One of New York’s Finest was finally able to return to her Coney Island home a year to the day after Hurricane Sandy drove her out, with a little help from a hardware giant.
The Home Depot Foundation — the charitable arm of the tool, paint, and lumber chain — repaired the damage the superstorm wrought on the first-floor apartment of People’s Playground policewoman Petlyn Job, finishing on Oct. 29.
Officer Job said that she was scheduled to work the night shift at Downtown Brooklyn’s 84th Precinct as the disaster approached Sodom by the Sea. The storm drains were already overflowing outside, and Job decided to drive her mother and two kids to a friend’s home in East Flatbush before heading to the stationhouse.
“Mermaid was full of water, Stillwell was full of water,” recalled Job. “It was devastating to come back home and see everything all over the place.”

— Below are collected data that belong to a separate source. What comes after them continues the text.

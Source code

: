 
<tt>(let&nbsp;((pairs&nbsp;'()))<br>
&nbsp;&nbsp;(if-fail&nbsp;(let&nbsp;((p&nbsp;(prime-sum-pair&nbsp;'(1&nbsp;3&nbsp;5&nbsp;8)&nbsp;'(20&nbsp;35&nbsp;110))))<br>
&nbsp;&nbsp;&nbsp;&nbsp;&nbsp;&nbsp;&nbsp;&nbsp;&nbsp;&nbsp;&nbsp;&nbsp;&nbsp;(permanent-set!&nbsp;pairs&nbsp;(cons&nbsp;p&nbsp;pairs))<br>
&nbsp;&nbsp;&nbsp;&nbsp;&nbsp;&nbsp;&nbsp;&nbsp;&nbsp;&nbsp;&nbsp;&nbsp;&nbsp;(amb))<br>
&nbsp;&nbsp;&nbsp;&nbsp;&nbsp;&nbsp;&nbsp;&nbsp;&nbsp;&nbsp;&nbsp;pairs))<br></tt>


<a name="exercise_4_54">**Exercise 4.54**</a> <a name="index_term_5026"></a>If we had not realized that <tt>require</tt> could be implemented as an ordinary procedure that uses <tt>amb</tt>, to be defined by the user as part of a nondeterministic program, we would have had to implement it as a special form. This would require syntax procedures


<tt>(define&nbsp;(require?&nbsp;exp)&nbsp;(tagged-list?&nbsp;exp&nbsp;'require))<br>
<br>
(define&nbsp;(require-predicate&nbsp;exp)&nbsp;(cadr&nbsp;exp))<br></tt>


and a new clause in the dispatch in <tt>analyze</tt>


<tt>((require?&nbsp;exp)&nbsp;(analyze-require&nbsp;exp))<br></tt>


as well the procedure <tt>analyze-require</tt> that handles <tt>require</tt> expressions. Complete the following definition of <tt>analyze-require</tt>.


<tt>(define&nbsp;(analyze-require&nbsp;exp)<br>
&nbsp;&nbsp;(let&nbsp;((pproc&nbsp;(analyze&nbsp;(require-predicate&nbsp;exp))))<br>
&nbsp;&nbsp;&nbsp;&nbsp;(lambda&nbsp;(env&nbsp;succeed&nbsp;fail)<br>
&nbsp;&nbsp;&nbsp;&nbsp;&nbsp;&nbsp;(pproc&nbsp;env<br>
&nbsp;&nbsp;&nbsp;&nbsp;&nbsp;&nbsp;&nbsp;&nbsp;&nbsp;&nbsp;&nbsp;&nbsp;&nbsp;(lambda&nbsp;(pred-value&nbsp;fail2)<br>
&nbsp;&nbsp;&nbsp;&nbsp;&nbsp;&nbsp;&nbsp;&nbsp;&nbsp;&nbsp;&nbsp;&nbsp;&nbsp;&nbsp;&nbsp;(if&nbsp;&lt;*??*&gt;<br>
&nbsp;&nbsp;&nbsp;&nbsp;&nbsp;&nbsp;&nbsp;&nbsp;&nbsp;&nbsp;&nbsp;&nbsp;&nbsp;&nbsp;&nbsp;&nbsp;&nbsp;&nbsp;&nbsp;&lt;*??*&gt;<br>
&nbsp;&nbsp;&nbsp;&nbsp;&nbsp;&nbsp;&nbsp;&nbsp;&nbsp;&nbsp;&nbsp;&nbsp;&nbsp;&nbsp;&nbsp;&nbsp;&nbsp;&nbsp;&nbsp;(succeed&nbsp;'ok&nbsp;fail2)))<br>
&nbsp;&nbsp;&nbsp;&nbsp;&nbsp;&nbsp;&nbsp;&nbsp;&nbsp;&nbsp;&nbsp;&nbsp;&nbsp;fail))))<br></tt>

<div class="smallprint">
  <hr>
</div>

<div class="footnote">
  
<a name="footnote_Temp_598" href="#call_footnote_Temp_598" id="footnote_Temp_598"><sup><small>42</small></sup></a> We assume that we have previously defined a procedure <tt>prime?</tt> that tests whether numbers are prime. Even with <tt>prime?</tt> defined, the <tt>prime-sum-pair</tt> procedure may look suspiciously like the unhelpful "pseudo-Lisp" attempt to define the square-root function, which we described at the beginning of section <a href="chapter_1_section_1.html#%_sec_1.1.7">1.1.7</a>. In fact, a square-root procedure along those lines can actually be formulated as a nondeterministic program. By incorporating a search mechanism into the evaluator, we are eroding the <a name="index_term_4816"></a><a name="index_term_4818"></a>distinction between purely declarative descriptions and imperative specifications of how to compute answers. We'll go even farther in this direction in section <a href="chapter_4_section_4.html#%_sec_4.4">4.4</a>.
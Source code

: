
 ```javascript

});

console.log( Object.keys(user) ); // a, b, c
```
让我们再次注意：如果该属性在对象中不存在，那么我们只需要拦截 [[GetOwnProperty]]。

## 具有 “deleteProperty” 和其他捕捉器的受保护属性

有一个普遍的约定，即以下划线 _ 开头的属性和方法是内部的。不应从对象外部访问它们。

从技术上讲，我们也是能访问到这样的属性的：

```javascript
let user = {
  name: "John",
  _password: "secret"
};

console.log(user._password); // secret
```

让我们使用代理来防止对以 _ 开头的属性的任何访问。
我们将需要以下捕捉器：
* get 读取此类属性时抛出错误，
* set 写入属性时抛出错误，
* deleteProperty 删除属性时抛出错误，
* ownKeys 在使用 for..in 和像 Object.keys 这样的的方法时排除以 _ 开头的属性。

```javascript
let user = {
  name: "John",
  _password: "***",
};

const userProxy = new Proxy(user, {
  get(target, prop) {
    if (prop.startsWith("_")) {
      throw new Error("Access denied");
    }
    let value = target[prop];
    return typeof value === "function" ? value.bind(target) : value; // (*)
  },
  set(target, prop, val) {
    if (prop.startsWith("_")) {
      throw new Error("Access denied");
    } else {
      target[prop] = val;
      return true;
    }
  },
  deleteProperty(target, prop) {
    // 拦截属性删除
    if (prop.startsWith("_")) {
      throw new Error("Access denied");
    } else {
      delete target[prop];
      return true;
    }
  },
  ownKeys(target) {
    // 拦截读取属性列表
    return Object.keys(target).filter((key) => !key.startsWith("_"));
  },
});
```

Job did her 12-hour shift, only hearing updates over the radio about the storm’s impact on her home neighborhood. She got off work at 8 am the morning after the storm, and found that five feet of water had inundated her home and left it in utter disarray.
“I didn’t believe water could do such damage. I thought somebody had come and ransacked the place,” Job said.
The storm surge destroyed Job’s photographs, flooring, electrical wiring, plumbing, and appliances, and left behind huge deposits of mud behind. Job — who owns the building — stayed with friends for the next several weeks, then moved temporarily into one of the spaces upstairs.
A friend recommended that Job contact the New York City Says Thank You Foundation, a charity aimed at helping police, firefighters and paramedics in need. The group connected her with Home Depot, which dispatched trained store associates to make Job’s home livable again.
The workers tore out the sheetrock and floors, replaced damaged studs, treated for mold, replaced the windows and appliances, and repainted everything. The project wrapped up on the one-year anniversary of the superstorm.
“They fixed it up really nice,” Job said.
The Home Depot Foundation said that repairing Job’s home was part of a $1 million commitment to helping New York recover from Sandy, — one of 100 projects in all — aimed especially at aiding police, firefighters, and ambulance workers.
“This is a chance to support and serve those who support and serve those in need during tragedies,” said foundation spokesman Ty Hodges.